In a show of support for Indigenous communities, anti-racist activists, carrying signs reading “This land is Powhatan land” and “Columbus represents genocide,” pulled down a Columbus statue in Richmond, Virginia, and threw it into a lake. Members of the Richmond Indigenous Society took part in the June rally.

All of Southeastern Pennsylvania and South Jersey inhabit Indigenous land, that of the Lenape people. Penn is home to a small but proud and passionate Indigenous community, which has existed since two Mohawk brothers, Jonathan and Philip Gayienquitioga, attended the Academy of Philadelphia in 1755.

Penn Today spoke with members of this community about their views on Christopher Columbus, and the suffering of Indigenous people under colonialism.

Unlearning Columbus

Indigenous peoples populated the land now called the United States for more than 15,000 years before the arrival of Christopher Columbus, but most American schools teach that Columbus “discovered” America—despite the fact that he never set foot on its soil.

That dichotomy has never sat well with Connor Beard, a senior in the College of Arts & Sciences, co-chair of Natives at Penn, and one of the 55,000 members of the Lumbee Tribe of North Carolina.

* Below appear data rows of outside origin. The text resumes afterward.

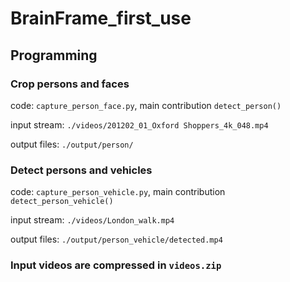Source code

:# BrainFrame_first_use

## Programming

### Crop persons and faces

code: `capture_person_face.py`, main contribution `detect_person()`

input stream: `./videos/201202_01_Oxford Shoppers_4k_048.mp4`

output files: `./output/person/`

### Detect persons and vehicles

code: `capture_person_vehicle.py`, main contribution `detect_person_vehicle()`

input stream: `./videos/London_walk.mp4`

output files: `./output/person_vehicle/detected.mp4`

### Input videos are compressed in `videos.zip`
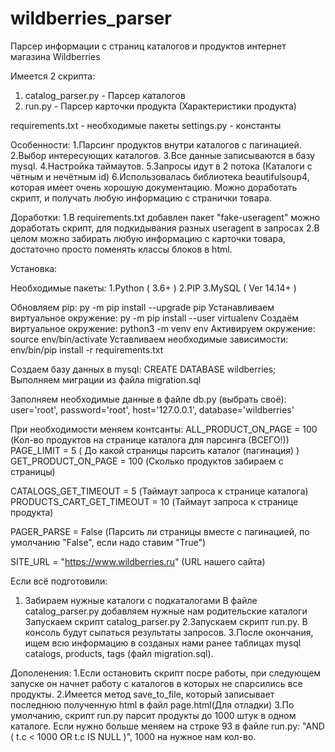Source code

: # wildberries_parser

Парсер информации с страниц каталогов и продуктов интернет магазина Wildberries

Имеется 2 скрипта:
1. catalog_parser.py - Парсер каталогов
2. run.py - Парсер карточки продукта (Характеристики продукта)

requirements.txt - необходимые пакеты
settings.py - константы

Особенности:
1.Парсинг продуктов внутри каталогов с пагинацией. 
2.Выбор интересующих каталогов.
3.Все данные записываются в базу mysql.
4.Настройка таймаутов.
5.Запросы идут в 2 потока (Каталоги с чётным и нечётным id)
6.Использовалась библиотека beautifulsoup4, которая имеет очень хорошую документацию. Можно доработать скрипт, и получать любую информацию с странички товара.

Доработки:
1.В requirements.txt добавлен пакет "fake-useragent" можно доработать скрипт, для подкидывания разных useragent в запросах
2.В целом можно забирать любую информацию с карточки товара, достаточно просто поменять классы блоков в html.

Установка:

Необходимые пакеты:
1.Python ( 3.6+ )
2.PIP
3.MySQL ( Ver 14.14+ )

Обновляем pip:
  	py -m pip install --upgrade pip
Устанавливаем виртуальное окружение:
  	py -m pip install --user virtualenv
Создаём виртуальное окружение:
  	python3 -m venv env
Активируем окружение:
  	source env/bin/activate
Уставливаем необходимые зависимости:
	env/bin/pip install -r requirements.txt

Создаем базу данных в mysql:
	CREATE DATABASE wildberries;
Выполняем миграции из файла migration.sql

Заполняем необходимые данные в файле db.py (выбрать своё):
user='root', 
password='root',
host='127.0.0.1',
database='wildberries'

При необходимости меняем контсанты:
ALL_PRODUCT_ON_PAGE = 100 (Кол-во продуктов на странице каталога для парсинга (ВСЕГО!))
PAGE_LIMIT = 5 ( До какой страницы парсить каталог (пагинация) )
GET_PRODUCT_ON_PAGE = 100 (Сколько продуктов забираем с страницы)

CATALOGS_GET_TIMEOUT = 5 (Таймаут запроса к странице каталога)
PRODUCTS_CART_GET_TIMEOUT = 10 (Таймаут запроса к странице продукта)

PAGER_PARSE = False (Парсить ли страницы вместе с пагинацией, по умолчанию "False", если надо ставим "True")

SITE_URL = "https://www.wildberries.ru" (URL нашего сайта)

Если всё подготовили:
1. Забираем нужные каталоги с подкаталогами
В файле catalog_parser.py добавляем нужные нам родительские каталоги
Запускаем скрипт catalog_parser.py
2.Запускаем скрипт run.py. В консоль будут сыпаться результаты запросов.
3.После окончания, ищем всю информацию в созданых нами ранее таблицах mysql catalogs, products, tags (файл migration.sql).

Дополенения:
1.Если остановить скрипт посре работы, при следующем запуске он начнет работу с каталогов в которых не спарсились все продукты.
2.Имеется метод save_to_file, который записывает последнюю полученную html в файл page.html(Для отладки)
3.По умолчанию, скрипт run.py парсит продукты до 1000 штук в одном каталоге. Если нужно больше меняем на строке 93 в файле run.py:	"AND ( t.c < 1000 OR t.c IS NULL )", 1000 на нужное нам кол-во.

In elementary school in Warren, New Jersey, he was taught the “Columbus discovered America” version of American history, which he says conflicted with what he was taught at home. He recalls an exam in eighth grade in which he was asked a true or false question about whether Columbus discovered America.

According to his teacher, the answer was true, but Beard says he knew that responding true was not an accurate representation of historical events.

“It was difficult because I felt like I was in a weird position where I kind of had to agree with it in order to do well in that environment,” he says. “I think it’s a false idea that he discovered America because you can’t discover a place where there’s already people there.”

As he educated himself further about Columbus and the atrocities he committed against Indigenous people, Beard says he became even more horrified.

While serving as the governor of Hispaniola, present-day Haiti and the Dominican Republic, Columbus punished people by cutting of their ears and noses, and paraded women naked through the streets and sold them into slavery.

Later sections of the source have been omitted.